▶ _Action item_
Pictures are to be left out. Copy exactly, and only, the lines from the start of the entries below to the line with "should the first", both included.

▶ _Data for this task_
═══

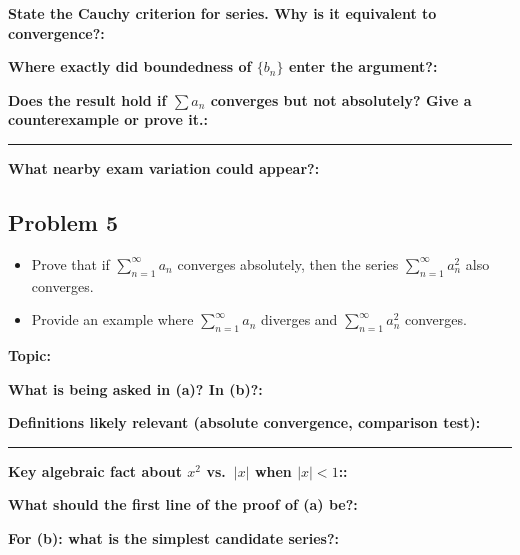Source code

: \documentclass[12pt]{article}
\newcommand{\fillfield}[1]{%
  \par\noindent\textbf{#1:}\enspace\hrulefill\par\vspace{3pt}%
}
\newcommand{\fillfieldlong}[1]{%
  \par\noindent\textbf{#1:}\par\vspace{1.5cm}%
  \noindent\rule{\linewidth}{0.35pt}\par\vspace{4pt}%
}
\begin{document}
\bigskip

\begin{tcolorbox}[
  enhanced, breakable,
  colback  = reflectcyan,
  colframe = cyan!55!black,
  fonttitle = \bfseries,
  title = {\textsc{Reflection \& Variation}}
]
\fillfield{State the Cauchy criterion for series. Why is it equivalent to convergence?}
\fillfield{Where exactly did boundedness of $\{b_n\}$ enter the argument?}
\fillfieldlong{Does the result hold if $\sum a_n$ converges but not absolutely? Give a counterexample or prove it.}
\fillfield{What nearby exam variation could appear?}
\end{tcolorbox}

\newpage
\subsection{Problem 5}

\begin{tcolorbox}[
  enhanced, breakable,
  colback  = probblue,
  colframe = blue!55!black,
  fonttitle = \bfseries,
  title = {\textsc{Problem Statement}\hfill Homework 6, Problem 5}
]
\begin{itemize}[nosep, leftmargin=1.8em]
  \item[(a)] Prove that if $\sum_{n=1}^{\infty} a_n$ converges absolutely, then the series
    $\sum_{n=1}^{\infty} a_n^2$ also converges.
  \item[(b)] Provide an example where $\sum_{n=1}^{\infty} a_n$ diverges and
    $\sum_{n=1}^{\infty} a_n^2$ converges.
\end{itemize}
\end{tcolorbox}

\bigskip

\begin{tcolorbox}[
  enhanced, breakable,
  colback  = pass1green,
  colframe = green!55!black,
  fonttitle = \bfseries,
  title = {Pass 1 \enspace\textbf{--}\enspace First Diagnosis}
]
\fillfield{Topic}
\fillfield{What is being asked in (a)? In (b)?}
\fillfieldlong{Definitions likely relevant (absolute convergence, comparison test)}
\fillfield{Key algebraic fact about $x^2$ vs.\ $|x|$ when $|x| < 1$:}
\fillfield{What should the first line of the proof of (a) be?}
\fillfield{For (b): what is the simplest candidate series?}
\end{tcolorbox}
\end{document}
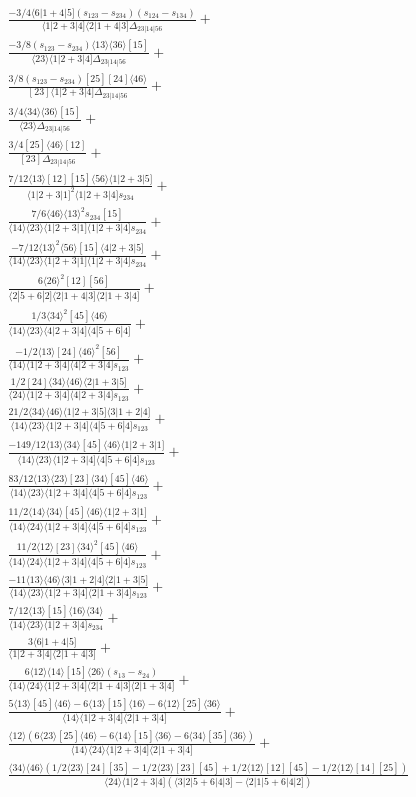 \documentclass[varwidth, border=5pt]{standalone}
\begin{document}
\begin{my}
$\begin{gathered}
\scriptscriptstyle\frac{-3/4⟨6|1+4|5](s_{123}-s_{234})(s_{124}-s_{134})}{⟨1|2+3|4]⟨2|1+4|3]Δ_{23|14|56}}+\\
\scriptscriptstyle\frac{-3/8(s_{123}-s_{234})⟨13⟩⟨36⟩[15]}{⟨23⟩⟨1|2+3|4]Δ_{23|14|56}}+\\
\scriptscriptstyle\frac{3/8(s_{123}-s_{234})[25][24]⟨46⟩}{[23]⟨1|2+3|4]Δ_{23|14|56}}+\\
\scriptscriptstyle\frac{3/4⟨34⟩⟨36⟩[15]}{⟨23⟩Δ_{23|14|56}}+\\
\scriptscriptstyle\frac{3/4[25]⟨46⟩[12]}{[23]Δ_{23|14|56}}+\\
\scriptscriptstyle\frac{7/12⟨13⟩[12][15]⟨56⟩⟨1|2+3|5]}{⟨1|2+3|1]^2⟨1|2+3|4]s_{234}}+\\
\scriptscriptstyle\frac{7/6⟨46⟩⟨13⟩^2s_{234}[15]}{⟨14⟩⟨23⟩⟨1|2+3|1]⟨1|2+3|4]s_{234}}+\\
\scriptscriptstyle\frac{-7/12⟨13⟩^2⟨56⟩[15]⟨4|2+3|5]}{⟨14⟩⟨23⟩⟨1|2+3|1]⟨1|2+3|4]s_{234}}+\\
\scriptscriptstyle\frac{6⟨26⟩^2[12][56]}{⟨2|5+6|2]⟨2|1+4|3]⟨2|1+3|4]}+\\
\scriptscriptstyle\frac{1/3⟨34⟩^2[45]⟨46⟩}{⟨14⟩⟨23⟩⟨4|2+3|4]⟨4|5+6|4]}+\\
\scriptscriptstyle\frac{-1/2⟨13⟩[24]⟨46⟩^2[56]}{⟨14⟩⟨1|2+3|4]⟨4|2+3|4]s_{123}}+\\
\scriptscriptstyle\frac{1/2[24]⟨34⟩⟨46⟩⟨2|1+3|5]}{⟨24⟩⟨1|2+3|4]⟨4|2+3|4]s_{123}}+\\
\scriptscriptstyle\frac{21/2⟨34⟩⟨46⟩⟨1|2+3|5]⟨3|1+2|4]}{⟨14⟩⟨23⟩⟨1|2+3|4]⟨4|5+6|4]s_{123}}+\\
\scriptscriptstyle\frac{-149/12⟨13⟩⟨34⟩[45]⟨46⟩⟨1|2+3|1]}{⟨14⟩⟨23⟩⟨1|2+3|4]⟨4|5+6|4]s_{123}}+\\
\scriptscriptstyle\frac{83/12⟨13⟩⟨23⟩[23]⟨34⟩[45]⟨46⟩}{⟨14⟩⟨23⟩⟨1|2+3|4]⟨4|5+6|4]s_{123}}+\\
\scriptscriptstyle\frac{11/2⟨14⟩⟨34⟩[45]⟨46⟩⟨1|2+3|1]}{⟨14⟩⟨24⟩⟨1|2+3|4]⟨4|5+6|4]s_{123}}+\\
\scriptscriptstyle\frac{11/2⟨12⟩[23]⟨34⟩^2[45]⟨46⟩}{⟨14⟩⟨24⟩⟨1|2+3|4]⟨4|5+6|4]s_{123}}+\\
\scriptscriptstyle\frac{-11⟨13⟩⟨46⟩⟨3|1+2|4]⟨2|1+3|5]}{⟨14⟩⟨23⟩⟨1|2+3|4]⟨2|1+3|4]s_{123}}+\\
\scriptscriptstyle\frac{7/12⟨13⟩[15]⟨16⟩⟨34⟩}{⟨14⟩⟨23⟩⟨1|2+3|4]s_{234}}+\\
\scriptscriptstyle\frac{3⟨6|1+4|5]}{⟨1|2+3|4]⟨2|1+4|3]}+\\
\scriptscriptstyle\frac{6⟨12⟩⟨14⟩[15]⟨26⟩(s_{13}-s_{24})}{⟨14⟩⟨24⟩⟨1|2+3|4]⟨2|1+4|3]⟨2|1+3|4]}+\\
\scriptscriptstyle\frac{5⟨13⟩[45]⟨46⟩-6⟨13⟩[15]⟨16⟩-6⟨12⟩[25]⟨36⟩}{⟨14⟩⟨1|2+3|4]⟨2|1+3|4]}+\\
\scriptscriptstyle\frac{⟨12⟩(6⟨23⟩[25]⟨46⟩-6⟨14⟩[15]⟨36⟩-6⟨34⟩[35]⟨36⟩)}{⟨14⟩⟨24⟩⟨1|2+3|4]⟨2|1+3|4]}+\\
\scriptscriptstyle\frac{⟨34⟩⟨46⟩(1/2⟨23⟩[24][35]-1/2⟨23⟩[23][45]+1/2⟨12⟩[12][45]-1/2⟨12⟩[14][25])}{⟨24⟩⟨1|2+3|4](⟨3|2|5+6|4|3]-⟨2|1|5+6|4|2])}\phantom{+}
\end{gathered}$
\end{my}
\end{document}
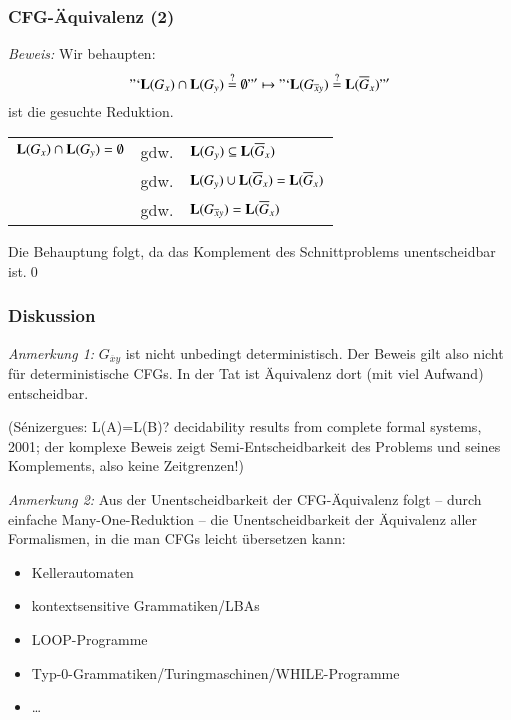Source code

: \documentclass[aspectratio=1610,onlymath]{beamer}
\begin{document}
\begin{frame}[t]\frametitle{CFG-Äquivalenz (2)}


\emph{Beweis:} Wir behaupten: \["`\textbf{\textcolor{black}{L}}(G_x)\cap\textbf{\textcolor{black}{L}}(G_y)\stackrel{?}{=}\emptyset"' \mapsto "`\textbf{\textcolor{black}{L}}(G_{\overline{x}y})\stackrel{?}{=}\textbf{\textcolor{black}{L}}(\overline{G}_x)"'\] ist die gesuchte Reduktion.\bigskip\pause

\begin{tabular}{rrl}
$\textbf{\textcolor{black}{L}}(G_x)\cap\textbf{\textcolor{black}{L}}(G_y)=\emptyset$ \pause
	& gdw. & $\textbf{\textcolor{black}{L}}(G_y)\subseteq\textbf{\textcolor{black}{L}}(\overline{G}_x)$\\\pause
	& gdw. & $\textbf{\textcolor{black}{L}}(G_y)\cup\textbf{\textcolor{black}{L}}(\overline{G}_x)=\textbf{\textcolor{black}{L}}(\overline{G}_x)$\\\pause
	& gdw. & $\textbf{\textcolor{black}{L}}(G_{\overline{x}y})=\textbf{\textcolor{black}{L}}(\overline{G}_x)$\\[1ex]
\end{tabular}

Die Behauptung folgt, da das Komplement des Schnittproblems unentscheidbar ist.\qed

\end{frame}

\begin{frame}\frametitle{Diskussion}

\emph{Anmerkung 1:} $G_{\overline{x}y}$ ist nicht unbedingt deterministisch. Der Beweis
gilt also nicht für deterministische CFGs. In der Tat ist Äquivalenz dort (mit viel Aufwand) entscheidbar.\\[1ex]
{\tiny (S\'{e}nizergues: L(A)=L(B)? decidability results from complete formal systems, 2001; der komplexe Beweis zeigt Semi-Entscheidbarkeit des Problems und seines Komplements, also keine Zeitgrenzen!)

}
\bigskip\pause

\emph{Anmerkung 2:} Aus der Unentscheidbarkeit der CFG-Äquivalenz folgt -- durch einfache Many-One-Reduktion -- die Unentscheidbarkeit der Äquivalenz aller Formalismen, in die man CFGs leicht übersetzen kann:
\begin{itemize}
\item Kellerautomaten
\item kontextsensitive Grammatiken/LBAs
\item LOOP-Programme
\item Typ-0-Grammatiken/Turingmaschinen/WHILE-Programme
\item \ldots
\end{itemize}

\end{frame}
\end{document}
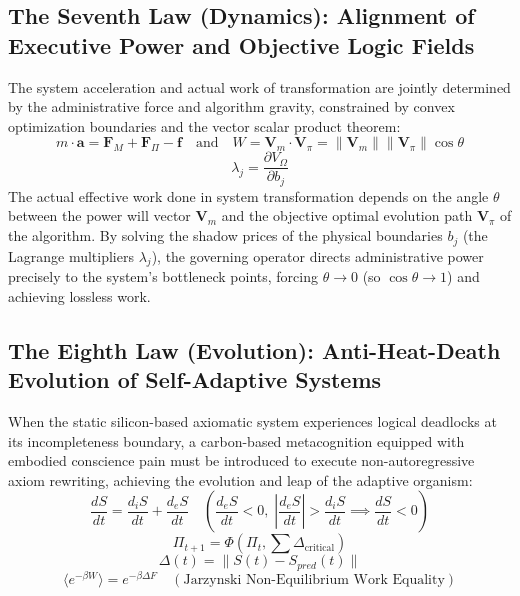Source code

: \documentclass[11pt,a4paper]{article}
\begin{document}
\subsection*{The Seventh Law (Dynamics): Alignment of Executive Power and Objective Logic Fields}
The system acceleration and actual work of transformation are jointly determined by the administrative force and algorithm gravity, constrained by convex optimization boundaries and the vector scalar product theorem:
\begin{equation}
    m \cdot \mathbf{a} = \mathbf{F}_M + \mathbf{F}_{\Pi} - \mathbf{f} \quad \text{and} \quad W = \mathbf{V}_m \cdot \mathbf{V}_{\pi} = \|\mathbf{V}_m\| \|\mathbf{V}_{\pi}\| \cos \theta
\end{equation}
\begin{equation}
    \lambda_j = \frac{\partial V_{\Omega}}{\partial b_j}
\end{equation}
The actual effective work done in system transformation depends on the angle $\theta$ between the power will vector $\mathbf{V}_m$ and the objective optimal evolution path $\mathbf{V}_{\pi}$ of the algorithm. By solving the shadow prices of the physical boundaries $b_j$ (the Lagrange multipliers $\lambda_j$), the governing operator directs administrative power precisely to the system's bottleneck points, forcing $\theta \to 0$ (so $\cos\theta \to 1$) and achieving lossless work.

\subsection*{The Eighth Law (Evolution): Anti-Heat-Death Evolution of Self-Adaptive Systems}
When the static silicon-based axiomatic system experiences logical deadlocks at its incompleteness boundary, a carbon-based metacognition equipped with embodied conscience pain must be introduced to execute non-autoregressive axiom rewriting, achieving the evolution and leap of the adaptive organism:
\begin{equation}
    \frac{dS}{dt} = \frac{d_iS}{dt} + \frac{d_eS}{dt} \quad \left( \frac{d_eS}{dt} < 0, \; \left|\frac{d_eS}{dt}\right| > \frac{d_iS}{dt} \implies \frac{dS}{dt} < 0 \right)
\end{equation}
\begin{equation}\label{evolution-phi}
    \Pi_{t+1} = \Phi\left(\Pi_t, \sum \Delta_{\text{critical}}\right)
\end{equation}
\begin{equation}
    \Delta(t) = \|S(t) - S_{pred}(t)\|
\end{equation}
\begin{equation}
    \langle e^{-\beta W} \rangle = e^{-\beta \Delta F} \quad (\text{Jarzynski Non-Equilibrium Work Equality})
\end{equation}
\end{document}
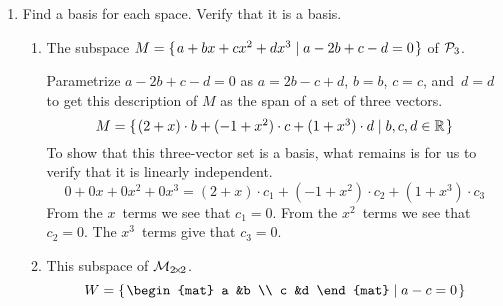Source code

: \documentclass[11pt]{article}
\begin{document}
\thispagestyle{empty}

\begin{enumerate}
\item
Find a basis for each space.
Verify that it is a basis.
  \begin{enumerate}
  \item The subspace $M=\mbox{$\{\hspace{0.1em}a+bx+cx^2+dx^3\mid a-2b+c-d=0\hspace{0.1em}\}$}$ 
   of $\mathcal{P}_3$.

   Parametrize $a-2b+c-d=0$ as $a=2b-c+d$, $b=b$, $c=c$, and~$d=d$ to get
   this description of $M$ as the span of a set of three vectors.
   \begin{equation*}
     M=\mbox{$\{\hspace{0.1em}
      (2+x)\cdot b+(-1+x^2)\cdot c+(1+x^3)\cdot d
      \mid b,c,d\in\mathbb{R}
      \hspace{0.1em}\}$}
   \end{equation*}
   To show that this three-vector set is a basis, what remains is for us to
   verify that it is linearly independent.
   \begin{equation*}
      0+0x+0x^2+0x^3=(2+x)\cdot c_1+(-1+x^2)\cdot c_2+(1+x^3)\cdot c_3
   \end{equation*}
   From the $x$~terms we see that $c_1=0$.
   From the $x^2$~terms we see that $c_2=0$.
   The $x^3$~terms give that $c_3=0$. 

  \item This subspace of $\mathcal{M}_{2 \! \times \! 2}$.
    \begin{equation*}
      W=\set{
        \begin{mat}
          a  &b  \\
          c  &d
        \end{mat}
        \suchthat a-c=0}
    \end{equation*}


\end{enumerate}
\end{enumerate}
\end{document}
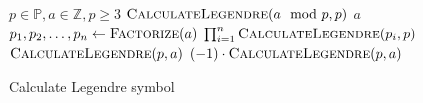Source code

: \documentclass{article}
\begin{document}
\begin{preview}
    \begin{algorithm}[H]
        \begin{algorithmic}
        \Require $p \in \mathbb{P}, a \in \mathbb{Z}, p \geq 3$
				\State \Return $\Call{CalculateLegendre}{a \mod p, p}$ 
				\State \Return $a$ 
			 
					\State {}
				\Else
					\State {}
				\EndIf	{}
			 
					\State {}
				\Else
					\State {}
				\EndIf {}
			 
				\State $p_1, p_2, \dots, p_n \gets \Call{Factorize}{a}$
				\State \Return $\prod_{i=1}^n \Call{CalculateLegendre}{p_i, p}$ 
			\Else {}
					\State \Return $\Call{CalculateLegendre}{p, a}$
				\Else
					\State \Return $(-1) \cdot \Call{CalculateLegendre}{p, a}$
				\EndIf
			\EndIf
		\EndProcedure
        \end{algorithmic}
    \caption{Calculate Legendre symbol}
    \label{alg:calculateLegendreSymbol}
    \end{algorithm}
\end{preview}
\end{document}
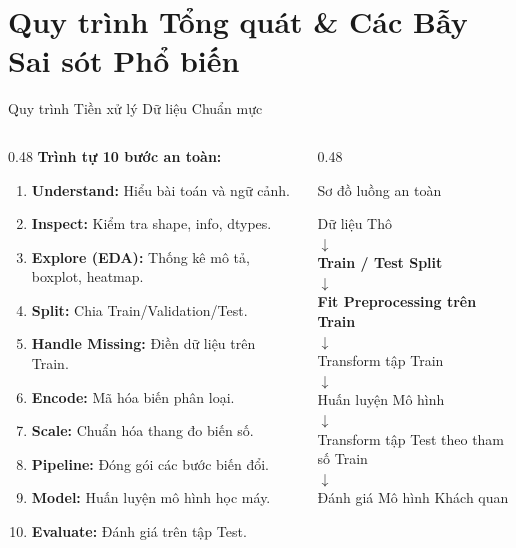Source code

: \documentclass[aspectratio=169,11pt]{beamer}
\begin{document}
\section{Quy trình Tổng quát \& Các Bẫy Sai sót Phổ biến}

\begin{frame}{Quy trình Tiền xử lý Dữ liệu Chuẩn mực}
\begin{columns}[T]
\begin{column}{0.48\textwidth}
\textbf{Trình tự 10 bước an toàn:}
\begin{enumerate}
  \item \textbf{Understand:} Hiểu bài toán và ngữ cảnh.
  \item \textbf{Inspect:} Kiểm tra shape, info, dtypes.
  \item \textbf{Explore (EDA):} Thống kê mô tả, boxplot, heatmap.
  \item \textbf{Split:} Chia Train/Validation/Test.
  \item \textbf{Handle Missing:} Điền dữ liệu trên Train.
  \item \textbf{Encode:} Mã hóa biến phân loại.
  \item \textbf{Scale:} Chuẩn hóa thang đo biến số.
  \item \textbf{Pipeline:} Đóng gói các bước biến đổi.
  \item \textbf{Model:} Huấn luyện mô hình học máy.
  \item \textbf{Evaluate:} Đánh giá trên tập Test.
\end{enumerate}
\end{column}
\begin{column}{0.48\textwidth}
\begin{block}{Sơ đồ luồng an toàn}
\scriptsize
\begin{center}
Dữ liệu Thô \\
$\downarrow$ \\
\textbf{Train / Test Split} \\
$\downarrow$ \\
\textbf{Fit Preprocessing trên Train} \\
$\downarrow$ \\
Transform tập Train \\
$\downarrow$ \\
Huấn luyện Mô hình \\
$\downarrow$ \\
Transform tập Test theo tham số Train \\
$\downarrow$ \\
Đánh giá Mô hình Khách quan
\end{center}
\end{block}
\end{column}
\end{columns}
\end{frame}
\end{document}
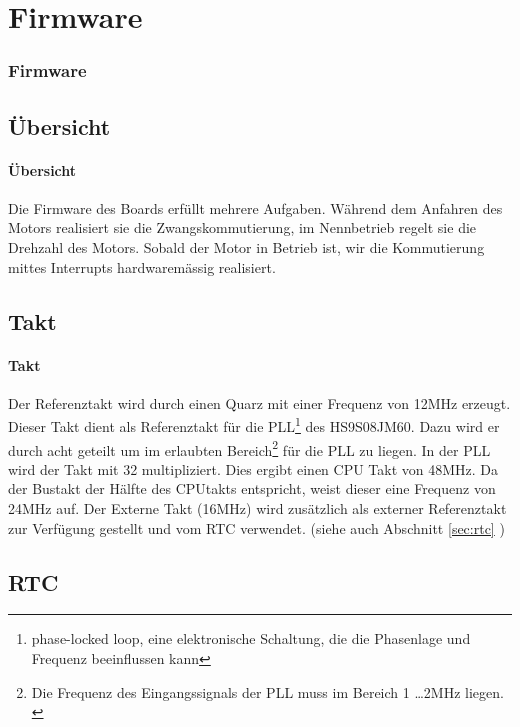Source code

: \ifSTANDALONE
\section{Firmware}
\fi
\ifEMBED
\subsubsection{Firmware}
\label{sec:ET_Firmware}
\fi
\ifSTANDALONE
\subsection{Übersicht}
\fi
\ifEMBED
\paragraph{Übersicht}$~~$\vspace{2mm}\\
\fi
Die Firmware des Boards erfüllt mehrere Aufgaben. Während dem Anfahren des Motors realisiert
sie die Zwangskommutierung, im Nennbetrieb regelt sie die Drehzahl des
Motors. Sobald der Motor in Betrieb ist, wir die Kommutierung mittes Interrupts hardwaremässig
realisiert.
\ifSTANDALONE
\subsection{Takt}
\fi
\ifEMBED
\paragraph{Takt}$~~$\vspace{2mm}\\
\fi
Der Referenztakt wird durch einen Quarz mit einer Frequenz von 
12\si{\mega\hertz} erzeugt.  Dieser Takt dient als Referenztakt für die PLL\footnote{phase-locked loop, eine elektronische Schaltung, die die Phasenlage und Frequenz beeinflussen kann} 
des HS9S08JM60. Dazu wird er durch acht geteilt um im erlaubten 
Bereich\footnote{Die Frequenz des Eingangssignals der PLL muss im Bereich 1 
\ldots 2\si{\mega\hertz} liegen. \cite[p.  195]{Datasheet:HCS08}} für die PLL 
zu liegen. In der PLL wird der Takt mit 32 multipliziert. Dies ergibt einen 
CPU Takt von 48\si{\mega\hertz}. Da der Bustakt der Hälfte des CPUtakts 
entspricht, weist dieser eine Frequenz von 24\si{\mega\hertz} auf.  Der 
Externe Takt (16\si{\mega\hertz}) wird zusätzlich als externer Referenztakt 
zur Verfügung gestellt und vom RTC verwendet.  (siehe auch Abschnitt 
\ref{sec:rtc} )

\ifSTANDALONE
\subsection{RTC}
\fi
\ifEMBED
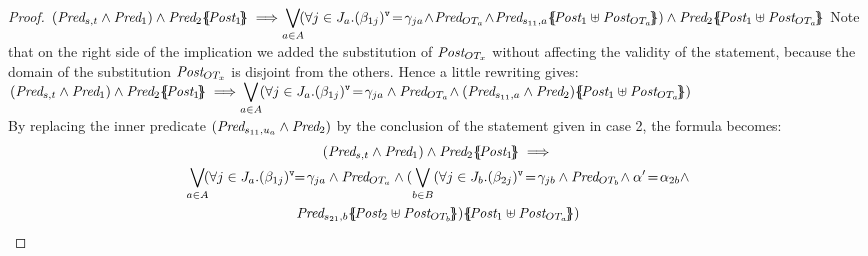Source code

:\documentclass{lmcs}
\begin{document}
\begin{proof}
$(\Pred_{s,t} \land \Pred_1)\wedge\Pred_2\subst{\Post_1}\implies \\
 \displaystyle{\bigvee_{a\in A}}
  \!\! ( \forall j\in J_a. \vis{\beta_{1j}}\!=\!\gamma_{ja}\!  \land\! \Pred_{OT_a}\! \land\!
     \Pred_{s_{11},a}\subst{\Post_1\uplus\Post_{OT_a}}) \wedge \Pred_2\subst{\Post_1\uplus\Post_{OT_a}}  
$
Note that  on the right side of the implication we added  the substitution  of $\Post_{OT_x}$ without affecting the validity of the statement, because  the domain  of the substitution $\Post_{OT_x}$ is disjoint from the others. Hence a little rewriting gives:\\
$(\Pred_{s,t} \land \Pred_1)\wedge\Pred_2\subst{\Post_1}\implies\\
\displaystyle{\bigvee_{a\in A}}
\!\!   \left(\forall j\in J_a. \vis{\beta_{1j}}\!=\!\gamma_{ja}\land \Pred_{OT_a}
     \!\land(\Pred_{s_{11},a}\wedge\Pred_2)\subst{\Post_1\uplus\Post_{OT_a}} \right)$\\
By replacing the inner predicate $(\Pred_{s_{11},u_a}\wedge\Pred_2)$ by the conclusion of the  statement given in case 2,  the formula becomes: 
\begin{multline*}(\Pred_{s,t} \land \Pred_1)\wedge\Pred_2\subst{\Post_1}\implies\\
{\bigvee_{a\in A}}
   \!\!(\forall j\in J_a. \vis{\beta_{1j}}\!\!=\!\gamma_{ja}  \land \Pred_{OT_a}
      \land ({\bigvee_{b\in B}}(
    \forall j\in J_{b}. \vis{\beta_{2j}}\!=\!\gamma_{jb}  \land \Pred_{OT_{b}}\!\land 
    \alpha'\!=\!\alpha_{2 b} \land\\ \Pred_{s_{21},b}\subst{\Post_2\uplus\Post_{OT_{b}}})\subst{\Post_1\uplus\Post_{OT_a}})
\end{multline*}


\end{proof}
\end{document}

═══

▶ _Reply_
Source code

: \documentclass[12pt]{article}
\newcommand{\fillfield}[1]{%
  \par\noindent\textbf{#1:}\enspace\hrulefill\par\vspace{3pt}%
}
\newcommand{\fillfieldlong}[1]{%
  \par\noindent\textbf{#1:}\par\vspace{1.5cm}%
  \noindent\rule{\linewidth}{0.35pt}\par\vspace{4pt}%
}
\begin{document}
\bigskip

\begin{tcolorbox}[
  enhanced, breakable,
  colback  = reflectcyan,
  colframe = cyan!55!black,
  fonttitle = \bfseries,
  title = {\textsc{Reflection \& Variation}}
]
\fillfield{State the Cauchy criterion for series. Why is it equivalent to convergence?}
\fillfield{Where exactly did boundedness of $\{b_n\}$ enter the argument?}
\fillfieldlong{Does the result hold if $\sum a_n$ converges but not absolutely? Give a counterexample or prove it.}
\fillfield{What nearby exam variation could appear?}
\end{tcolorbox}

\newpage
\subsection{Problem 5}

\begin{tcolorbox}[
  enhanced, breakable,
  colback  = probblue,
  colframe = blue!55!black,
  fonttitle = \bfseries,
  title = {\textsc{Problem Statement}\hfill Homework 6, Problem 5}
]
\begin{itemize}[nosep, leftmargin=1.8em]
  \item[(a)] Prove that if $\sum_{n=1}^{\infty} a_n$ converges absolutely, then the series
    $\sum_{n=1}^{\infty} a_n^2$ also converges.
  \item[(b)] Provide an example where $\sum_{n=1}^{\infty} a_n$ diverges and
    $\sum_{n=1}^{\infty} a_n^2$ converges.
\end{itemize}
\end{tcolorbox}

\bigskip

\begin{tcolorbox}[
  enhanced, breakable,
  colback  = pass1green,
  colframe = green!55!black,
  fonttitle = \bfseries,
  title = {Pass 1 \enspace\textbf{--}\enspace First Diagnosis}
]
\fillfield{Topic}
\fillfield{What is being asked in (a)? In (b)?}
\fillfieldlong{Definitions likely relevant (absolute convergence, comparison test)}
\fillfield{Key algebraic fact about $x^2$ vs.\ $|x|$ when $|x| < 1$:}
\fillfield{What should the first line of the proof of (a) be?}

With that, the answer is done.